Mischling
Page 29
Out in the hall, I overheard the nurses approach Jakub. The cost, he repeated. I know it well. I am sure that you know others too, working as you do, I’m sure you see us, desperate to shake these matters from our minds, you see us try to live until we try to die, and when we can’t succeed at either, we try to coax ourselves toward death by trying to remember them, the ones we couldn’t save, and when we remember them too well, it is terrible, and when we remember them too little, it is worse—
Here, a nurse burst into the room, her eager step announcing an intent to distract me from the conversation in the hall.
This nurse saw my need. She took off my shoes and laid me down in Miri’s bed, so white and clean-sheeted, and there I pressed my cheek to my guardian’s. That bed suited us so well. I could have stayed there forever, stroking Miri’s hair and listening to the nurse’s stories and telling some of my own. But the nurse said that I would have to leave someday. It was not good for me, she claimed, to be so surrounded by pain, and we needed to find a place free of it that I could go to.
“A place like that is real?” I asked.
I was asking not for myself, but for Miri.
It is a particular madness, yes, to long for a cage, and for the sounds of isolation—rat-scratch, leak-drip, my fingertips drumming on the bars—but there, at least, I had some expectation of suffering. I could speculate reasonably about how I might feel pain and how I might be torn, how I could die in a flash, or slowly, bit by bit, in increments so small that I was unable to tell the difference between my life ending and my death beginning. In that space, I’d kept my hope fast. But in places like the hospital, with their white sheets and scrubbed floors and modest stores of food, I was suspended in a perpetual wait. Everything that was good, clean, and plentiful reminded me, once again, how swiftly I could be diminished, and without a single warning. I could be underfoot and powerless in mere seconds, and the anticipation of this made the struggle to remain seem utterly pointless. What work there is, I thought, in being a real person after death!

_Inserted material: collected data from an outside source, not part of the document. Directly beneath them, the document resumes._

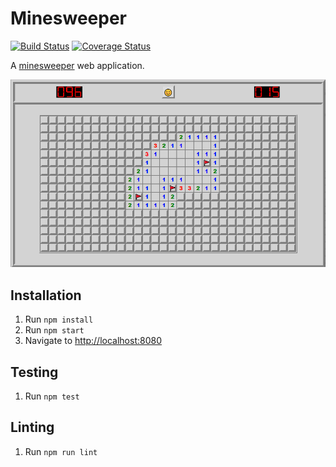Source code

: # Minesweeper
[![Build Status](https://travis-ci.org/yuenm18/minesweeper.svg?branch=master)](https://travis-ci.org/yuenm18/minesweeper)
[![Coverage Status](https://coveralls.io/repos/github/yuenm18/minesweeper/badge.svg?branch=master)](https://coveralls.io/github/yuenm18/minesweeper?branch=master)

A [minesweeper](https://yuenm18.github.io/minesweeper) web application.

![screenshot](images/screenshot.png)

## Installation

1. Run `npm install`
2. Run `npm start`
3. Navigate to [http://localhost:8080](http://localhost:8080)

## Testing

1. Run `npm test`

## Linting

1. Run `npm run lint`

I wondered how being a real person might feel after leaving the hospital. I assumed that one of us would be leaving soon, as a nurse had given us a suitcase. I also assumed that this person would be me. I would never be ready, I confessed to the nurse after receiving this gift. Ever patient, the nurse explained—Miri was ill, she could not take care of me. Polite, I protested—it was I who would take care of Miri now.
The nurse was not convinced. She merely folded two pairs of socks and placed them neatly within the suitcase. Then she left me with that dreaded object.
How odd it was, to own a real suitcase. We had become a people of sacks invented out of threadbare jumpers or emptied potato bags. These were easily slung over the back and were well proven in their utility. But a proper suitcase! When I took it up by the handle, I felt surrounded. By people and by wall. I felt as if I were boxed in, dust-covered; sweat pooled at my ankles and my ears rang with shouts and a panic burned too bright in my chest. I dropped the suitcase at my feet like a hot piece of coal.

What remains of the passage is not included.